**** Dataset content
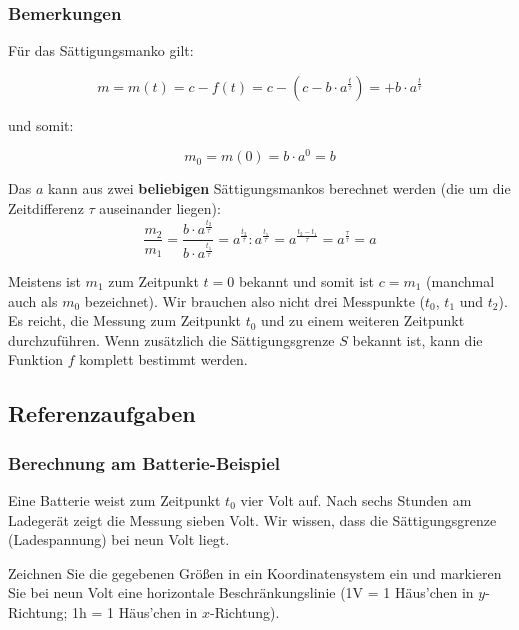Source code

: \subsubsection{Bemerkungen}
\begin{bemerkung}{}{}
  Für das Sättigungsmanko gilt:

$$m = m(t) = c - f(t) = c - \left(c-b\cdot{}a^{\frac{t}{\tau}}\right) = + b\cdot{}a^{\frac{t}{\tau}}$$

und somit:

$$m_0 = m(0) = b\cdot{}a^0 = b$$
\end{bemerkung}

\begin{bemerkung}{}{}
Das $a$ kann aus zwei \textbf{beliebigen} Sättigungsmankos berechnet werden (die um die
Zeitdifferenz $\tau$ auseinander liegen):
$$\frac{m_2}{m_1} = \frac{b\cdot{}a^{\frac{t_2}{\tau}}}{b\cdot{}
  a^{\frac{t_1}{\tau}}} = a^{\frac{t_2}{\tau}} : a^{\frac{t_1}{\tau}} =
a^{\frac{t_2-t_1}{\tau}} = a^{\frac{\tau}{\tau}} = a$$
\end{bemerkung}


\begin{bemerkung}{}{}
Meistens ist $m_1$ zum Zeitpunkt $t=0$ bekannt und somit ist $c=m_1$ (manchmal auch als $m_0$ bezeichnet). Wir brauchen also nicht drei Messpunkte ($t_0$, $t_1$ und $t_2$). Es reicht, die Messung zum Zeitpunkt $t_0$ und zu einem weiteren Zeitpunkt durchzuführen. Wenn zusätzlich die Sättigungsgrenze $S$ bekannt ist, kann die Funktion $f$ komplett bestimmt werden.
\end{bemerkung}
\newpage

\subsection{Referenzaufgaben}

\subsubsection{Berechnung am Batterie-Beispiel}
Eine Batterie weist zum Zeitpunkt $t_0$ vier Volt auf. Nach sechs Stunden am Ladegerät zeigt die Messung sieben Volt. Wir wissen, dass die Sättigungsgrenze (Ladespannung) bei neun Volt liegt.

Zeichnen Sie die gegebenen Größen in ein Koordinatensystem ein und markieren Sie bei neun Volt eine horizontale Beschränkungslinie (\zB 1V = 1 Häus'chen in $y$-Richtung; 1h = 1 Häus'chen in $x$-Richtung).



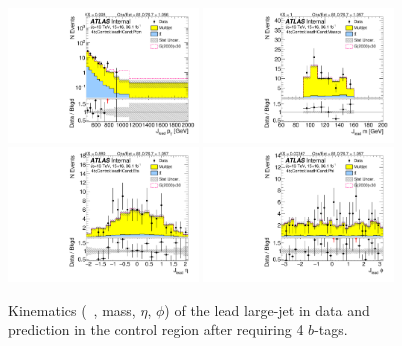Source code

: \begin{figure}[htbp!]
\begin{center}
\includegraphics[width=0.45\textwidth,angle=-90]{figures/boosted/Control/b77_FourTag_Control_leadHCand_Pt_m_1.pdf}
\includegraphics[width=0.45\textwidth,angle=-90]{figures/boosted/Control/b77_FourTag_Control_leadHCand_Mass_s.pdf}\\
\includegraphics[width=0.45\textwidth,angle=-90]{figures/boosted/Control/b77_FourTag_Control_leadHCand_Eta.pdf}
\includegraphics[width=0.45\textwidth,angle=-90]{figures/boosted/Control/b77_FourTag_Control_leadHCand_Phi.pdf}
  \caption{Kinematics (\pt~, mass, $\eta$, $\phi$) of the lead large-\R jet in data and prediction in the control region after requiring 4 $b$-tags. }
  \label{fig:boosted-4b-control-ak10-lead}
\end{center}
\end{figure}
********
▸ **Brief**: Nothing in the records should be changed in the copy, but the pictures must be left out.

▸ **Reply**:
Source code

: \subsubsection{Bemerkungen}
\begin{bemerkung}{}{}
  Für das Sättigungsmanko gilt:

$$m = m(t) = c - f(t) = c - \left(c-b\cdot{}a^{\frac{t}{\tau}}\right) = + b\cdot{}a^{\frac{t}{\tau}}$$

und somit:

$$m_0 = m(0) = b\cdot{}a^0 = b$$
\end{bemerkung}

\begin{bemerkung}{}{}
Das $a$ kann aus zwei \textbf{beliebigen} Sättigungsmankos berechnet werden (die um die
Zeitdifferenz $\tau$ auseinander liegen):
$$\frac{m_2}{m_1} = \frac{b\cdot{}a^{\frac{t_2}{\tau}}}{b\cdot{}
  a^{\frac{t_1}{\tau}}} = a^{\frac{t_2}{\tau}} : a^{\frac{t_1}{\tau}} =
a^{\frac{t_2-t_1}{\tau}} = a^{\frac{\tau}{\tau}} = a$$
\end{bemerkung}


\begin{bemerkung}{}{}
Meistens ist $m_1$ zum Zeitpunkt $t=0$ bekannt und somit ist $c=m_1$ (manchmal auch als $m_0$ bezeichnet). Wir brauchen also nicht drei Messpunkte ($t_0$, $t_1$ und $t_2$). Es reicht, die Messung zum Zeitpunkt $t_0$ und zu einem weiteren Zeitpunkt durchzuführen. Wenn zusätzlich die Sättigungsgrenze $S$ bekannt ist, kann die Funktion $f$ komplett bestimmt werden.
\end{bemerkung}
\newpage

\subsection{Referenzaufgaben}

\subsubsection{Berechnung am Batterie-Beispiel}
Eine Batterie weist zum Zeitpunkt $t_0$ vier Volt auf. Nach sechs Stunden am Ladegerät zeigt die Messung sieben Volt. Wir wissen, dass die Sättigungsgrenze (Ladespannung) bei neun Volt liegt.

Zeichnen Sie die gegebenen Größen in ein Koordinatensystem ein und markieren Sie bei neun Volt eine horizontale Beschränkungslinie (\zB 1V = 1 Häus'chen in $y$-Richtung; 1h = 1 Häus'chen in $x$-Richtung).



Source code

: \begin{figure}[htbp!]
\begin{center}
\includegraphics[width=0.45\textwidth,angle=-90]{figures/boosted/Control/b77_FourTag_Control_leadHCand_Pt_m_1.pdf}
\includegraphics[width=0.45\textwidth,angle=-90]{figures/boosted/Control/b77_FourTag_Control_leadHCand_Mass_s.pdf}\\
\includegraphics[width=0.45\textwidth,angle=-90]{figures/boosted/Control/b77_FourTag_Control_leadHCand_Eta.pdf}
\includegraphics[width=0.45\textwidth,angle=-90]{figures/boosted/Control/b77_FourTag_Control_leadHCand_Phi.pdf}
  \caption{Kinematics (\pt~, mass, $\eta$, $\phi$) of the lead large-\R jet in data and prediction in the control region after requiring 4 $b$-tags. }
  \label{fig:boosted-4b-control-ak10-lead}
\end{center}
\end{figure}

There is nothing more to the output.